## Supplied records
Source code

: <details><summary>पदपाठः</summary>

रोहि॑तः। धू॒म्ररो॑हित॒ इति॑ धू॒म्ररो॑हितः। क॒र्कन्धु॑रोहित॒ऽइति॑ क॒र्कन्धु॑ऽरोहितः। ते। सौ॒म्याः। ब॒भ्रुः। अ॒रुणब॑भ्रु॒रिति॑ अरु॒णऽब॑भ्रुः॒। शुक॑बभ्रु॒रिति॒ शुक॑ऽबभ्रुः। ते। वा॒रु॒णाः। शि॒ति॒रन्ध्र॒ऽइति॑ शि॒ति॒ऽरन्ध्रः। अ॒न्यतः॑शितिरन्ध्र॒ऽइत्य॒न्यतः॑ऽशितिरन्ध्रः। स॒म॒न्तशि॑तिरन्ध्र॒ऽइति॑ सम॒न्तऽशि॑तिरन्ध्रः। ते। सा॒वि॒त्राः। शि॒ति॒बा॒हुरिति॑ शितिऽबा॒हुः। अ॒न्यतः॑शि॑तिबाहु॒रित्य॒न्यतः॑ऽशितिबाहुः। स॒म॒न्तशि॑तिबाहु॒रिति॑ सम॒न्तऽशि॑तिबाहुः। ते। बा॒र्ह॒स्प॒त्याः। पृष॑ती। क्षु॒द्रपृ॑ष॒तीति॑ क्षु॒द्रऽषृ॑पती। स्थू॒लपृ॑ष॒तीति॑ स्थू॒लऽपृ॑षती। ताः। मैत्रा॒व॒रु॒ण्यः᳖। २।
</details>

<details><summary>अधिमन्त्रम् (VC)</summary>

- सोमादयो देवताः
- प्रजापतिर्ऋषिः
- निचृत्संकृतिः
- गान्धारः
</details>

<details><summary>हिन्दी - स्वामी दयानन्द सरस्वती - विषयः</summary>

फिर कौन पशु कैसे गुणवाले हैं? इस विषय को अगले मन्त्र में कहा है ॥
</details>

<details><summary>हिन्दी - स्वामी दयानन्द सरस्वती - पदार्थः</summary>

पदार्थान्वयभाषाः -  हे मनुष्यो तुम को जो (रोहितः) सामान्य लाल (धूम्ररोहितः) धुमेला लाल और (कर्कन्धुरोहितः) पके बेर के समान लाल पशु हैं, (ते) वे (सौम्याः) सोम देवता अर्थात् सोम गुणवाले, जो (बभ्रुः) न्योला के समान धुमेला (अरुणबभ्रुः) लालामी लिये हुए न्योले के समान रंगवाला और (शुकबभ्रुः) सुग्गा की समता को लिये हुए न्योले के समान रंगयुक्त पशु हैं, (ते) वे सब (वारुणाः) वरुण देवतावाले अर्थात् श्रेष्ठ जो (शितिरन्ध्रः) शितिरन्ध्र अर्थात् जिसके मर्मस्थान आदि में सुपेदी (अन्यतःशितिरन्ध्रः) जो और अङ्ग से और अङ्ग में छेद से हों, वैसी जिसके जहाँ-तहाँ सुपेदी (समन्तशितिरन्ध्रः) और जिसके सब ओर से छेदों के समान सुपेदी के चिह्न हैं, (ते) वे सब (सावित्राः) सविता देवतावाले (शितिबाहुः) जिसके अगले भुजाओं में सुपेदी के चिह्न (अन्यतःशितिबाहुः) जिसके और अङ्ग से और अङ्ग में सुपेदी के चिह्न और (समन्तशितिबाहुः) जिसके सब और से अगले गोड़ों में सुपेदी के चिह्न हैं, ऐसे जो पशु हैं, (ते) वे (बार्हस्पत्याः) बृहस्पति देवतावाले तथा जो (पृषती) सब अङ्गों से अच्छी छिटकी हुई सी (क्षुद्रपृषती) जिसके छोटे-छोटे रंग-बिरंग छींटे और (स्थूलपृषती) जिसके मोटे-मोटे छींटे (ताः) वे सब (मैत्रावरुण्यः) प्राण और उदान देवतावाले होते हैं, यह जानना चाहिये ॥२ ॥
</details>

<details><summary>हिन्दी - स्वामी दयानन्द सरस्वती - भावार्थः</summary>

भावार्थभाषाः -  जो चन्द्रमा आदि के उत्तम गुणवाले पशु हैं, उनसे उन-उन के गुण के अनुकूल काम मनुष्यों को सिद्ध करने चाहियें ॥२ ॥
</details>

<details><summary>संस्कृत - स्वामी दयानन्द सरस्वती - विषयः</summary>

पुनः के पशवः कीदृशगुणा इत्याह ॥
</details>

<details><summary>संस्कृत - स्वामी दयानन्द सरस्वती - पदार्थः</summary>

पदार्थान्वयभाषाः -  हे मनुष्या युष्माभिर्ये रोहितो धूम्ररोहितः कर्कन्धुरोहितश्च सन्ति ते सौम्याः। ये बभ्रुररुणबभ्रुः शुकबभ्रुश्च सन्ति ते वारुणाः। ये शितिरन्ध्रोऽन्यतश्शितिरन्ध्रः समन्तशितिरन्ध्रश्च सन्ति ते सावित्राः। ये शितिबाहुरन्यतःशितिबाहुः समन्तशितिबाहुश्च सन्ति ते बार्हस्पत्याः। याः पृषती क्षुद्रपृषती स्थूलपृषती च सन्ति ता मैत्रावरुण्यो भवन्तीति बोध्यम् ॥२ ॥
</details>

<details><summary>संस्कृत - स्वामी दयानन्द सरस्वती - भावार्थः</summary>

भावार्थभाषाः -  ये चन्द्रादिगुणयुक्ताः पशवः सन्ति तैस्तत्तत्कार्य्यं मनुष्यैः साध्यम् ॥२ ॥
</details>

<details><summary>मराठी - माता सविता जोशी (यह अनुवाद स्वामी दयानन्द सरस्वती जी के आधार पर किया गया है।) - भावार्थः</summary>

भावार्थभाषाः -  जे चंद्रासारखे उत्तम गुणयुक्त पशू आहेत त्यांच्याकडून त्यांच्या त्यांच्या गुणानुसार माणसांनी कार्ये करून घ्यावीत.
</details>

## Exercise details
Return exactly the lines from the line holding "साध्यम् ॥२ ॥" to the last line of the data, with both of those lines included and nothing added.

## Solution below
भावार्थभाषाः -  ये चन्द्रादिगुणयुक्ताः पशवः सन्ति तैस्तत्तत्कार्य्यं मनुष्यैः साध्यम् ॥२ ॥
</details>

<details><summary>मराठी - माता सविता जोशी (यह अनुवाद स्वामी दयानन्द सरस्वती जी के आधार पर किया गया है।) - भावार्थः</summary>

भावार्थभाषाः -  जे चंद्रासारखे उत्तम गुणयुक्त पशू आहेत त्यांच्याकडून त्यांच्या त्यांच्या गुणानुसार माणसांनी कार्ये करून घ्यावीत.
</details>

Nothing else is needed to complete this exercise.